Nobel Prizes honor a record 5 women in 2009 for chromosome research, economics and literature

By Malin Rising, AP
Thursday, December 10, 2009

Nobel Prizes honor a record 5 women in 2009

STOCKHOLM — A record five women were among the 13 people awarded Nobel Prizes on Thursday, including a writer who depicted life behind the Iron Curtain and two American researchers who showed how chromosomes protect themselves from degrading.

Sweden’s King Carl XVI Gustaf presented the 10 million kronor ($1.4 million) prizes in chemistry, physics, medicine, literature and economics at an elegant ceremony at Stockholm concert hall. Hours earlier, President Barack Obama received the peace prize in Oslo.

The Stockholm ceremony was topped off by a lavish banquet in the capital’s city hall — where laureates were served a three-course gala dinner whose menu is a carefully guarded secret.

The prizes were created in Alfred Nobel’s 1895 will, which stipulated that they be granted to those who “have conferred the greatest benefit on mankind.” They were first awarded in 1901.

Only 40 women have won the prestigious awards, including Marie Curie who was given the 1903 physics prize and the chemistry prize eight years later. In all, 802 individuals and 20 organizations have received Nobel Prizes over the years.

Romanian-born author Herta Mueller accepted the Nobel literature award for her critical depiction of life behind the Iron Curtain — work drawn largely from her personal experiences.

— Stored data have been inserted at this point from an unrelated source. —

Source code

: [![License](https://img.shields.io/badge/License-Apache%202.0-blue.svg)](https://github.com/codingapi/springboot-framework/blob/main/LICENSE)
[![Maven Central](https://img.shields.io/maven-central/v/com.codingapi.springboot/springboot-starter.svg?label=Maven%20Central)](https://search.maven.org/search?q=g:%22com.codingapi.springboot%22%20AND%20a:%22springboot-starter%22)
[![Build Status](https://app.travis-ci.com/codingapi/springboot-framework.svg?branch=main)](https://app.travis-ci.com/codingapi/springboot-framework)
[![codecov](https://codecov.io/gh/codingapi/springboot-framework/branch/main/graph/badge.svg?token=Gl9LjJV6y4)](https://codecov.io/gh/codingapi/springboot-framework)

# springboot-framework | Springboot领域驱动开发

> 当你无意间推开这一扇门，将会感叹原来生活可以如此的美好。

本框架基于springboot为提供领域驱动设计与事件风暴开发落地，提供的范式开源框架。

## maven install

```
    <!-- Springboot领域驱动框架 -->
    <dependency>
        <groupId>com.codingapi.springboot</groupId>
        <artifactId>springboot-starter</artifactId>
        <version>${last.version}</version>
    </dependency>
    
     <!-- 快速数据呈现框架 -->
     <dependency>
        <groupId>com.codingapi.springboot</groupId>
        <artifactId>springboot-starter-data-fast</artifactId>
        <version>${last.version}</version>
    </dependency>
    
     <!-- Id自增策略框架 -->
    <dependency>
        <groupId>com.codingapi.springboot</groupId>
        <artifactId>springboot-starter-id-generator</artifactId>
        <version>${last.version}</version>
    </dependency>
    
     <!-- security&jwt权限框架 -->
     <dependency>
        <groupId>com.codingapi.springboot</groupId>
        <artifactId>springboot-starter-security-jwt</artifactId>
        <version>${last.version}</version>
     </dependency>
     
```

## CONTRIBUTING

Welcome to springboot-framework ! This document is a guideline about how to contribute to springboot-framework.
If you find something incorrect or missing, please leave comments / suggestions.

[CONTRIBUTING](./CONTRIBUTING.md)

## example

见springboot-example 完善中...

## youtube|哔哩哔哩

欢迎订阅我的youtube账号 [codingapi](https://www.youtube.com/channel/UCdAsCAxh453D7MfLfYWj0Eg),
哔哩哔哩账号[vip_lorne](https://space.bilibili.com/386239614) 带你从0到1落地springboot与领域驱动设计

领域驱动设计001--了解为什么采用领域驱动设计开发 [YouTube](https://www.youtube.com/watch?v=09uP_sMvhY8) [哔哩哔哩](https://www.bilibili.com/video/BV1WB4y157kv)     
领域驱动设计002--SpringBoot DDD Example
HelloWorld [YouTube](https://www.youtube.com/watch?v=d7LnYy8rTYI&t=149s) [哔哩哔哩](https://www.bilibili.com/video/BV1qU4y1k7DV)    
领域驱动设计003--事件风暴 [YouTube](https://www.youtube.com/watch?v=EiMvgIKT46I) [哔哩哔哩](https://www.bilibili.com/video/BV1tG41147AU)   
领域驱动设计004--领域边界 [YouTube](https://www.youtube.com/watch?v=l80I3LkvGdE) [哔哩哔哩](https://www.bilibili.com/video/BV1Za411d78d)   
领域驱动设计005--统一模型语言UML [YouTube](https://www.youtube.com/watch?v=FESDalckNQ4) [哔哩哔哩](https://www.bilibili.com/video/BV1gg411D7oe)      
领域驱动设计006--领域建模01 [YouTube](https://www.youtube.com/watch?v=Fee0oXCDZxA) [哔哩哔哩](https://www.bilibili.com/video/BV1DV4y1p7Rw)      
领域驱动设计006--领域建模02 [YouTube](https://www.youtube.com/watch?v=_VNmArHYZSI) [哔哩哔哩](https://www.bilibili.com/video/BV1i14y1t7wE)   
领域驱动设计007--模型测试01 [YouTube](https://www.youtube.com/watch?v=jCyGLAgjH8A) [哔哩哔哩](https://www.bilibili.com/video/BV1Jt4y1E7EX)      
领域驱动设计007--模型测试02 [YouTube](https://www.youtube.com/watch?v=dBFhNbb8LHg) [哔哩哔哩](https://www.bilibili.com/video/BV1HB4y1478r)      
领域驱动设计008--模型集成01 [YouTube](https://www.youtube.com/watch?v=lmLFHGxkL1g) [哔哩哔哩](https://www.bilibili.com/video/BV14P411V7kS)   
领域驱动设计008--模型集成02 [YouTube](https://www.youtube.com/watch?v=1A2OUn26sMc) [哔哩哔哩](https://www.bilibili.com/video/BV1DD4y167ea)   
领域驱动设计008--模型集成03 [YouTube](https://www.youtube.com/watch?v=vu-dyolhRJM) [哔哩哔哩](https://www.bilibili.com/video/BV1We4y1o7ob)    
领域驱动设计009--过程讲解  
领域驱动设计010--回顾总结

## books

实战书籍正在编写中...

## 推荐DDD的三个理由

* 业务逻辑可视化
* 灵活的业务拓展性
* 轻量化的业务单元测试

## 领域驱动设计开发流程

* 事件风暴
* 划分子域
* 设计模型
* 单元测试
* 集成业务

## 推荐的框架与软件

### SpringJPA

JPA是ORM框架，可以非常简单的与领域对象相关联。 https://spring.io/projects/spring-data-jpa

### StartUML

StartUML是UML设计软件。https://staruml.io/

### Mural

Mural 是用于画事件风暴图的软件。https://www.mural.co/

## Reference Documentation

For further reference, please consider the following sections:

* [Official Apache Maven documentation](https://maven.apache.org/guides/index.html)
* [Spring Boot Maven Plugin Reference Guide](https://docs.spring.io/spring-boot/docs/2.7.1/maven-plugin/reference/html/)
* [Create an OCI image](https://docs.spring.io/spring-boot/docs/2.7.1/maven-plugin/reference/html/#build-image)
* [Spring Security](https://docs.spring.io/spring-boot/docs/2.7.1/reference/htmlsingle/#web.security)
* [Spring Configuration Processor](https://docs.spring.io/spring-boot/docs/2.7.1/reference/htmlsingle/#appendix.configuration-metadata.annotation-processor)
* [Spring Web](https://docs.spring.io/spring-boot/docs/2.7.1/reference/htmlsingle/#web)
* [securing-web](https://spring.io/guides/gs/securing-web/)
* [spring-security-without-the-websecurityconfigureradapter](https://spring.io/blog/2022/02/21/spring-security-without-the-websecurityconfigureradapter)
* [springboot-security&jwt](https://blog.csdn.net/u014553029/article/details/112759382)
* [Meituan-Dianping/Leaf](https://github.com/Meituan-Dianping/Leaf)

Mueller’s mother spent five years in a communist gulag, and the writer herself was tormented by the Securitate secret police because she refused to become their informant.

Mueller said in her banquet speech that her mother did not want her to attend secondary school in town. “She had wanted to me to be a seamstress in the village,” Mueller said.

“She knew that I would be corrupted, destroyed in the town, and I was corrupted — I started to read books,” Mueller said.

At the prize awarding ceremony earlier, Professor Anders Olsson of the Swedish Academy praised Mueller for her “great courage in uncompromisingly repudiating provincial repression and political terror.”

“It is for the artistic value in that opposition that you merit this prize,” he said. “Even though you have said that silence and suppression taught you to write, you have given us words that grip us deeply and directly.”

Elinor Ostrom, 76, made history by being the first woman to receive the Nobel Memorial Prize in Economic Sciences, sharing it with fellow American Oliver Williamson for their work in economic governance. That prize is not one of the original Nobels, but was created in 1968 in Nobel’s memory by the Swedish central bank.

Professor Tore Ellingsen, member of the Economics Prize Committee, said Ostrom and Williamson’s analysis of economic governance would help all scientists make better use of their discoveries.

“Modern tools allowed us to fish more efficiently, but we used them to empty the seas. The invention of dynamite facilitated mining and building, but also allowed more devastating warfare,” he said. “Good institutions are required for sustainable fishers as well as for lasting peace.”

Americans Elizabeth H. Blackburn, 61, and Carol W. Greider, 48, shared the 2009 Nobel Prize in physiology or medicine with countryman Jack W. Szostak for their work in solving the mystery of how chromosomes protect themselves from degrading when cells divide.

Professor Rune Toftgard, a member of the Nobel Assembly at the Karolinska Institute, said the trio’s work has raised hopes that new therapies can be developed to fight cancer. “You have solved a long-standing and fundamental problem in biology,” he said.

The chemistry award was shared by 70-year-old Ada Yonath of Israel and Americans Venkatraman Ramakrishnan and Thomas Steitz for their atom-by-atom description of ribosomes, the protein-making machinery within cells. Their research is being used to develop new antibiotics.

Professor Mans Ehrenberg of the Royal Swedish Academy of Sciences said the chemistry winners’ work with the ribosome is “a tale of the existential basis of our civilizations.”

“This essential knowledge is already used in the development of novel antibiotic drugs in the ongoing medical struggle against the ever emerging drug resistance among bacterial pathogens,” he said.

American George E. Smith shared the physics award with countryman Willard S. Boyle for inventing a sensor used in digital cameras. Also taking the prize was Charles K. Kao, also from the U.S., for discovering how to transmit light signals long distances through hair-thin glass fibers. The Chairman of the Nobel Committee for Physics, Joseph Nordgren pointed out how their work has affected all of our daily lives.

“Today we take it for granted that at any time, we can phone someone on the other side of the globe and have a conversation while enjoying the same sound quality as if we were talking to someone in the same room,” he said. “Likewise, we take it for granted that we can view photos and video reports of events on other continents at the same instant as they unfold.”

The prizes also include a diploma and a gold medal. They are always handed out on Dec. 10, the anniversary of Nobel’s death in 1896. The Swedish industrialist and inventor of dynamite died in San Remo, a link that the Italian city marks by sending flowers to decorate the ceremony in Stockholm.